Management Rewired: Why Feedback Doesn’t Work and Other Surprising Lessons from the Latest Brain Science
Charles S. Jacobs
Portfolio/The Penguin Group (2009)
In recent years, a number of books have discussed recent research in neurological science and its relevance to traditional theories about knowledge and how we process it. Among the many revelations, Charles Jacobs notes in the Introduction to this book, “perhaps the most surprising discovery has come from mapping the path information travels from our sense organs to our awareness of the world we live in. Not only are the perceptual areas of the brain involved, so are the areas responsible for our memories, our feelings, our beliefs, and our aspirations. Our minds aren’t objectively recording our experience of the world; they’re creating it, and the creation is influenced by everything elder going on in the brain. Each of us lives in a mental state of our own making…Rather than sharing the same world, we all inhabit a world that is uniquely our own.”

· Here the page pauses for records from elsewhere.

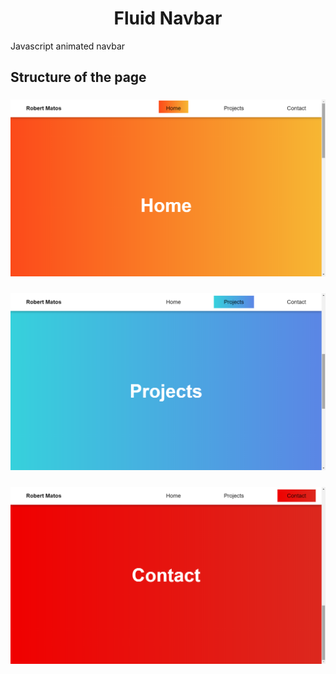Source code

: <h1 align="center">Fluid Navbar</h1>
<p>Javascript animated navbar</p>
<h2>Structure of the page</h2>
<h3>
<img alt="image-home" src="https://github.com/RobertMatos/Fluid-Navbar/blob/master/Images/image-home.png?raw=true">
</h3>
<h3>
<img alt="image-projects" src="https://github.com/RobertMatos/Fluid-Navbar/blob/master/Images/image-projects.png?raw=true">
</h3>
<h3>
<img alt="image-contact" src="https://github.com/RobertMatos/Fluid-Navbar/blob/master/Images/image-contact.png?raw=true">
</h3>
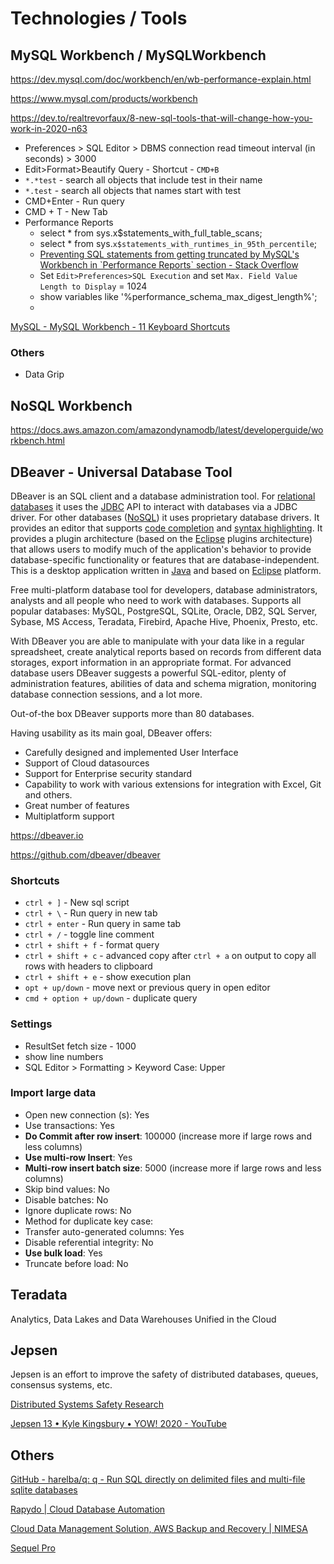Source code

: # Technologies / Tools

## MySQL Workbench / MySQLWorkbench

https://dev.mysql.com/doc/workbench/en/wb-performance-explain.html

https://www.mysql.com/products/workbench

https://dev.to/realtrevorfaux/8-new-sql-tools-that-will-change-how-you-work-in-2020-n63

- Preferences > SQL Editor > DBMS connection read timeout interval (in seconds) > 3000
- Edit>Format>Beautify Query - Shortcut - `CMD+B`
- `*.*test` - search all objects that include test in their name
- `*.test` - search all objects that names start with test
- CMD+Enter - Run query
- CMD + T - New Tab
- Performance Reports
	- select * from sys.x$statements_with_full_table_scans;
	- select * from sys.`x$statements_with_runtimes_in_95th_percentile`;
	- [Preventing SQL statements from getting truncated by MySQL's Workbench in \`Performance Reports\` section - Stack Overflow](https://stackoverflow.com/questions/28778857/preventing-sql-statements-from-getting-truncated-by-mysqls-workbench-in-perfor)
	- Set `Edit>Preferences>SQL Execution` and set `Max. Field Value Length to Display` = 1024
	- show variables like '%performance_schema_max_digest_length%';
	-

[MySQL - MySQL Workbench - 11 Keyboard Shortcuts](http://download.nust.na/pub6/mysql/doc/workbench/en/wb-keys.html)

### Others

- Data Grip

## NoSQL Workbench

https://docs.aws.amazon.com/amazondynamodb/latest/developerguide/workbench.html

## DBeaver - Universal Database Tool

DBeaver is an SQL client and a database administration tool. For [relational databases](https://en.wikipedia.org/wiki/Relational_database) it uses the [JDBC](https://en.wikipedia.org/wiki/JDBC) API to interact with databases via a JDBC driver. For other databases ([NoSQL](https://en.wikipedia.org/wiki/NoSQL)) it uses proprietary database drivers. It provides an editor that supports [code completion](https://en.wikipedia.org/wiki/Autocomplete) and [syntax highlighting](https://en.wikipedia.org/wiki/Syntax_highlighting). It provides a plugin architecture (based on the [Eclipse](https://en.wikipedia.org/wiki/Eclipse_(software)) plugins architecture) that allows users to modify much of the application's behavior to provide database-specific functionality or features that are database-independent. This is a desktop application written in [Java](https://en.wikipedia.org/wiki/Java_platform) and based on [Eclipse](https://en.wikipedia.org/wiki/Eclipse_(software)) platform.

Free multi-platform database tool for developers, database administrators, analysts and all people who need to work with databases. Supports all popular databases: MySQL, PostgreSQL, SQLite, Oracle, DB2, SQL Server, Sybase, MS Access, Teradata, Firebird, Apache Hive, Phoenix, Presto, etc.

With DBeaver you are able to manipulate with your data like in a regular spreadsheet, create analytical reports based on records from different data storages, export information in an appropriate format. For advanced database users DBeaver suggests a powerful SQL-editor, plenty of administration features, abilities of data and schema migration, monitoring database connection sessions, and a lot more.

Out-of-the box DBeaver supports more than 80 databases.

Having usability as its main goal, DBeaver offers:

- Carefully designed and implemented User Interface
- Support of Cloud datasources
- Support for Enterprise security standard
- Capability to work with various extensions for integration with Excel, Git and others.
- Great number of features
- Multiplatform support

https://dbeaver.io

https://github.com/dbeaver/dbeaver

### Shortcuts

- `ctrl + ]` - New sql script
- `ctrl + \` - Run query in new tab
- `ctrl + enter` - Run query in same tab
- `ctrl + /` - toggle line comment
- `ctrl + shift + f` - format query
- `ctrl + shift + c` - advanced copy after `ctrl + a` on output to copy all rows with headers to clipboard
- `ctrl + shift + e` - show execution plan
- `opt + up/down` - move next or previous query in open editor
- `cmd + option + up/down` - duplicate query

### Settings

- ResultSet fetch size - 1000
- show line numbers
- SQL Editor > Formatting > Keyword Case: Upper

### Import large data

- Open new connection (s): Yes
- Use transactions: Yes
- **Do Commit after row insert**: 100000 (increase more if large rows and less columns)
- **Use multi-row Insert**: Yes
- **Multi-row insert batch size**: 5000 (increase more if large rows and less columns)
- Skip bind values: No
- Disable batches: No
- Ignore duplicate rows: No
- Method for duplicate key case:
- Transfer auto-generated columns: Yes
- Disable referential integrity: No
- **Use bulk load**: Yes
- Truncate before load: No

## Teradata

Analytics, Data Lakes and Data Warehouses Unified in the Cloud

## Jepsen

Jepsen is an effort to improve the safety of distributed databases, queues, consensus systems, etc.

[Distributed Systems Safety Research](https://jepsen.io/)

[Jepsen 13 • Kyle Kingsbury • YOW! 2020 - YouTube](https://www.youtube.com/watch?v=_TD31etxb_w)

## Others

[GitHub - harelba/q: q - Run SQL directly on delimited files and multi-file sqlite databases](https://github.com/harelba/q)

[Rapydo | Cloud Database Automation](https://www.rapydo.io/)

[Cloud Data Management Solution, AWS Backup and Recovery | NIMESA](https://nimesa.io/)

[Sequel Pro](https://sequelpro.com/)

Jacobs asserts that “much of what is taken for granted as the right way to manage is actually the opposite of what we want to do,” that the world we experience exists only in our heads, our thinking is never objective, and our emotions lead to better decisions than our logic. Given that, what specifically does he recommend to his reader?
1. Leverage the mind to stop doing what doesn’t work (and never will) so that it can concentrate on doing what does work. There should be continuous improvement of what is most important.
2. Stop offering feedback to direct reports. It is usually ignored and often resented. Instead, ask questions, listen intently to responses, and then repeat them back in your own words.
3. Workers appreciate recognition much more than they do rewards. In fact, rewards frequently diminish rather than increase their motivation.
4. Eliminate preoccupation with short-term goals because they are distractions; focus on achieving long-term objectives.
5. Anticipate the future by identifying — and preparing for – the most likely contingencies. That will help to make better decisions, and to influence other people to do what must be done in preparation for a future that is never predictable but nonetheless. The lessons of brain science have far reaching ramifications, but with immediate practical applications.
6. Consciously use natural selection as a “lens” through which to view your experience. “All of a sudden, you’ll see things differently. You’ll start to realize how much of what you do is a function of your relationships with others and how much of what they do is a function of their relationships with you.” Using it as a lens will also serve as an alert to how much we’re a product of our environment and how wee can shape it to our advantage.
Jacobs makes a compelling argument that humans cannot possibly have the direct knowledge of the physical world they think they do. All that can be known is the representation of it in the brain in the form of ideas, “so the world we experience is mental, not physical.” We all see it differently. Therefore, the challenge for transformational leaders is to change how others think, to rewire their minds, and one of the most effective ways to do that is “to package the right kind of ideas into a story and to effectively communicate it to the organization.”